Others have emphasized Jordan's role as a pioneer in progressive higher education. A pioneer he certainly was; never in his life had he any association with a settled academic enterprise. Instead, he moved from one newly founded or developing school to another: Cornell, Penikese, Indiana, Stanford. Population biologists now distinguish between species well adapted for the task of colonization, which they call k-selected, and those better suited to carving out a niche in a fully differentiated, well-settled environment, which they call r- selected. If ever there was a k-selected man, it was David Starr Jordan. To each new community of learning -- the tiny university in Bloomington, the cadre of students gathered for the summer "tramp" through the Appalachian highlands, the boldly unlikely new oasis campus in California -- he brought a special version of what an educational institution was. It was a community of scholars in which guidance from experts in particular chosen fields was combined with a moderate amount of liberal culture, set in a mold of utilitarian moral discipline. Above all it was a community responsive to the inspiration personal leadership in the tradition of White and Agassiz.

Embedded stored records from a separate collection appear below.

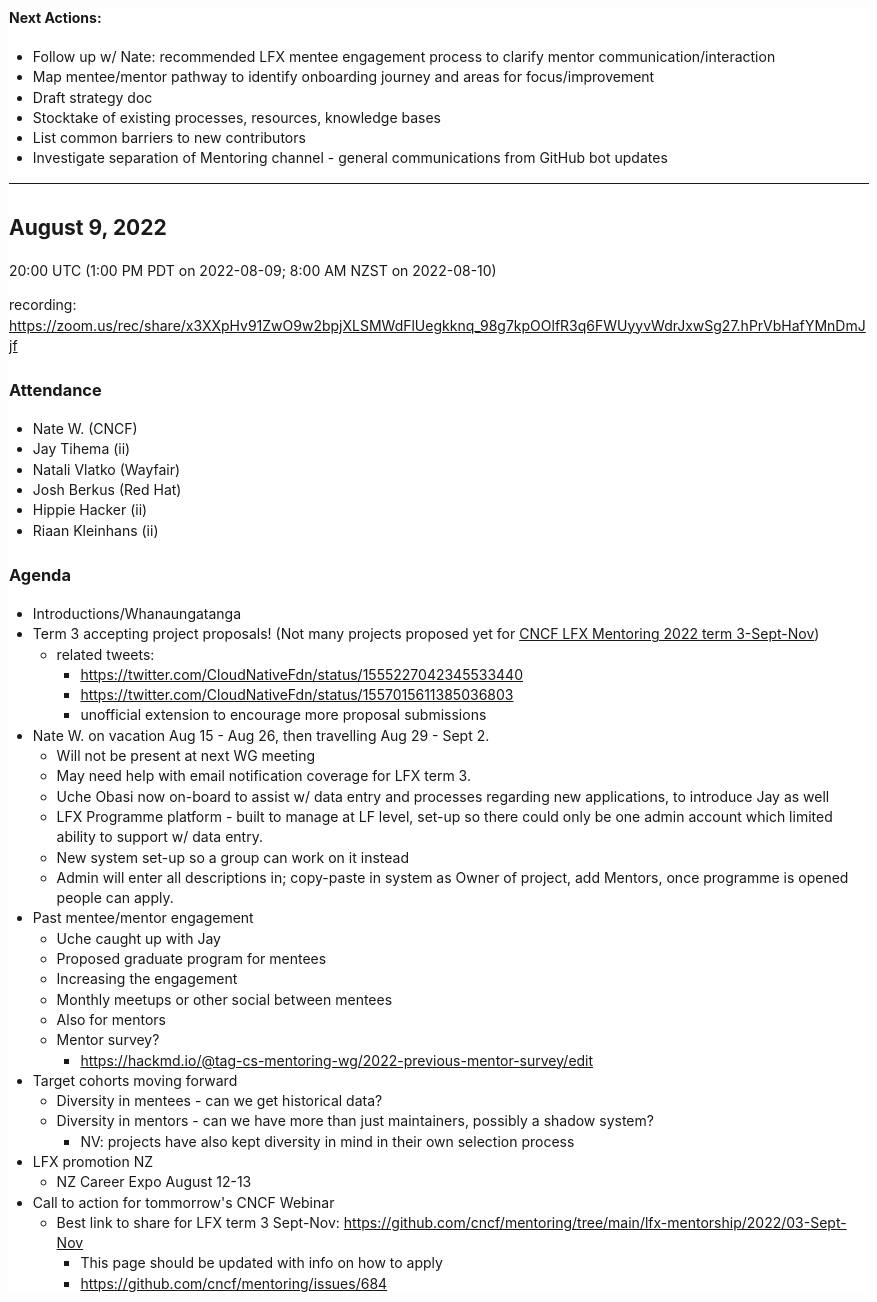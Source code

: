 #### Next Actions:
* Follow up w/ Nate: recommended LFX mentee engagement process to clarify mentor communication/interaction
* Map mentee/mentor pathway to identify onboarding journey and areas for focus/improvement 
* Draft strategy doc 
* Stocktake of existing processes, resources, knowledge bases
* List common barriers to new contributors
* Investigate separation of Mentoring channel - general communications from GitHub bot updates

---


## August 9, 2022
20:00 UTC (1:00 PM PDT on 2022-08-09; 8:00 AM NZST on 2022-08-10)

recording: https://zoom.us/rec/share/x3XXpHv91ZwO9w2bpjXLSMWdFlUegkknq_98g7kpOOlfR3q6FWUyyvWdrJxwSg27.hPrVbHafYMnDmJjf

### Attendance

* Nate W. (CNCF)
* Jay Tihema (ii)
* Natali Vlatko (Wayfair)
* Josh Berkus (Red Hat)
* Hippie Hacker (ii)
* Riaan Kleinhans (ii)

### Agenda
* Introductions/Whanaungatanga
* Term 3 accepting project proposals! (Not many projects proposed yet for [CNCF LFX Mentoring 2022 term 3-Sept-Nov](https://github.com/cncf/mentoring/tree/main/lfx-mentorship/2022/03-Sept-Nov))
  * related tweets:
    * https://twitter.com/CloudNativeFdn/status/1555227042345533440
    * https://twitter.com/CloudNativeFdn/status/1557015611385036803
    * unofficial extension to encourage more proposal submissions
* Nate W. on vacation Aug 15 - Aug 26, then travelling Aug 29 - Sept 2. 
    * Will not be present at next WG meeting
  * May need help with email notification coverage for LFX term 3. 
  * Uche Obasi now on-board to assist w/ data entry and processes regarding new applications, to introduce Jay as well
  * LFX Programme platform - built to manage at LF level, set-up so there could only be one admin account which limited ability to support w/ data entry. 
  * New system set-up so a group can work on it instead
  * Admin will enter all descriptions in; copy-paste in system as Owner of project, add Mentors, once programme is opened people can apply.
* Past mentee/mentor engagement 
    * Uche caught up with Jay
    * Proposed graduate program for mentees
    * Increasing the engagement
    * Monthly meetups or other social between mentees
    * Also for mentors
    * Mentor survey?
      * https://hackmd.io/@tag-cs-mentoring-wg/2022-previous-mentor-survey/edit
* Target cohorts moving forward
  * Diversity in mentees - can we get historical data?
  * Diversity in mentors - can we have more than just maintainers, possibly a shadow system?
    * NV: projects have also kept diversity in mind in their own selection process
* LFX promotion NZ
    * NZ Career Expo August 12-13
* Call to action for tommorrow's CNCF Webinar
  * Best link to share for LFX term 3 Sept-Nov: https://github.com/cncf/mentoring/tree/main/lfx-mentorship/2022/03-Sept-Nov
    * This page should be updated with info on how to apply
    * https://github.com/cncf/mentoring/issues/684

Jordan transported this vision westward across the breadth of this continent, following and recapitulating, as did Wallace Stegner in The Big Rock Candy Mountain, the earlier movement of the frontier. As he did so he served, surely without knowledge, as a kind of Johnny Appleseed for the development of modern experimental biology in this country. Firmly wedded himself to the expeditionary tradition, he founded institutions and produced students who traced out its transition into the new biology, Jordan's own scientific accomplishments were, to be fair about it, significant but not monumental. He left important survey work on the fishes and major contribution, to our understanding of the importance of geographical isolation in speciation. But the institutional seeds of growth he left behind germinated into something more far-reaching than any of his own ideas.

Somehow I think Jordan would not be dissatisfied with that judgment. He believed in teaching and in institution-building at least as much as he believed in scientific work itself. It is odd how, in exploring an earlier life, one sometimes encounters curious little connections that carry even greater meaning than the major historical ones. A dozen years ago a group of us at Stanford, including an Indiana graduate named David Hamburg, started a new field of undergraduate concentration called the Program in Human Biology. We thought it time to blend the developing understanding of human evolution, genetics, biochemistry -- the strictly biological sciences -- with the analysis of human behavior and institutions. That program was a remarkable success, and during the half-dozen years in which I taught in it and served as its chairman it produced a number of extraordinary students with interests ranging from primatology and psychobiology to bioethics and public policy. It strikes some as unusual that I continued to teach in it after I became an admtnistrator. (It is scarcely more than a cameo appearance, but the wonder is that the dog dances at all.) You may imagine the surprise of the eighth president of Stanford University at reading, in the autobiography of the first, this: ".....Throughout my thirty-three years service at Indiana and Stanford I gave each year (unless absent [a wise disclaimer]) a course of lectures on what was later called by Professor Patrick Geddes of Edinburgh the Science of Bionomics. This deals with the philosophy of Biology, beginning with the laws of organic life and leading up to Eugenics and Ethics." It is for Jordan an entirely characteristic idiosyncracy, and for me a source of comfortable connection.